▸ Requirement
Write the records out again exactly, leaving no images in.

Records from a collection:
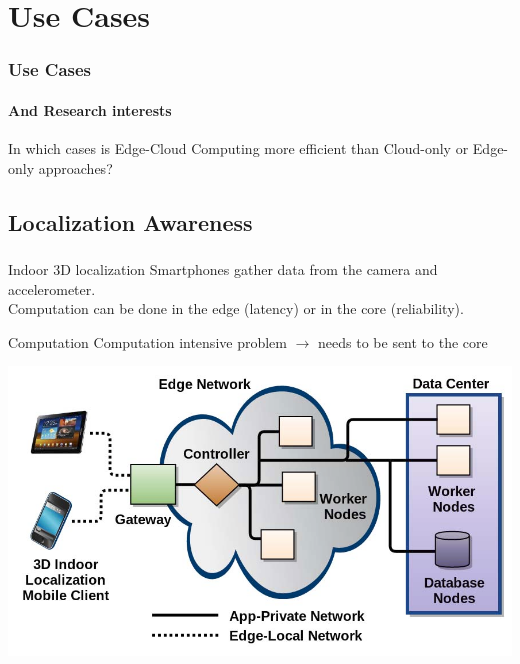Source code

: \documentclass[utf8,xcolor=table, page number]{earlywinter}
\begin{document}
\section{Use Cases}

\begin{frame}
  \frametitle{Use Cases}
  \framesubtitle{And Research interests}

  \begin{block}{}
    In which cases is Edge-Cloud Computing more efficient than Cloud-only or Edge-only approaches?
  \end{block}

\end{frame}

\subsection{Localization Awareness}
\begin{frame}
  \frametitle{\secname}
  \framesubtitle{\subsecname}

  \begin{exampleblock}{Indoor 3D localization}
    Smartphones gather data from the camera and accelerometer.\\%
    Computation can be done in the edge (latency) or in the core (reliability).
  \end{exampleblock}

  \begin{minipage}[l]{0.3\linewidth}
    \begin{exampleblock}{Computation}
      Computation intensive problem $\to$ needs to be sent to the core
    \end{exampleblock}
  \end{minipage}
  \begin{minipage}[l]{0.65\linewidth}
  \begin{center}
  \includegraphics[scale=0.2]{indoor}
  \end{center}
  \end{minipage}

\end{frame}
\end{document}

▸ Result
Source code

: \documentclass[utf8,xcolor=table, page number]{earlywinter}
\begin{document}
\section{Use Cases}

\begin{frame}
  \frametitle{Use Cases}
  \framesubtitle{And Research interests}

  \begin{block}{}
    In which cases is Edge-Cloud Computing more efficient than Cloud-only or Edge-only approaches?
  \end{block}

\end{frame}

\subsection{Localization Awareness}
\begin{frame}
  \frametitle{\secname}
  \framesubtitle{\subsecname}

  \begin{exampleblock}{Indoor 3D localization}
    Smartphones gather data from the camera and accelerometer.\\%
    Computation can be done in the edge (latency) or in the core (reliability).
  \end{exampleblock}

  \begin{minipage}[l]{0.3\linewidth}
    \begin{exampleblock}{Computation}
      Computation intensive problem $\to$ needs to be sent to the core
    \end{exampleblock}
  \end{minipage}
  \begin{minipage}[l]{0.65\linewidth}
  \begin{center}
  \includegraphics[scale=0.2]{indoor}
  \end{center}
  \end{minipage}

\end{frame}
\end{document}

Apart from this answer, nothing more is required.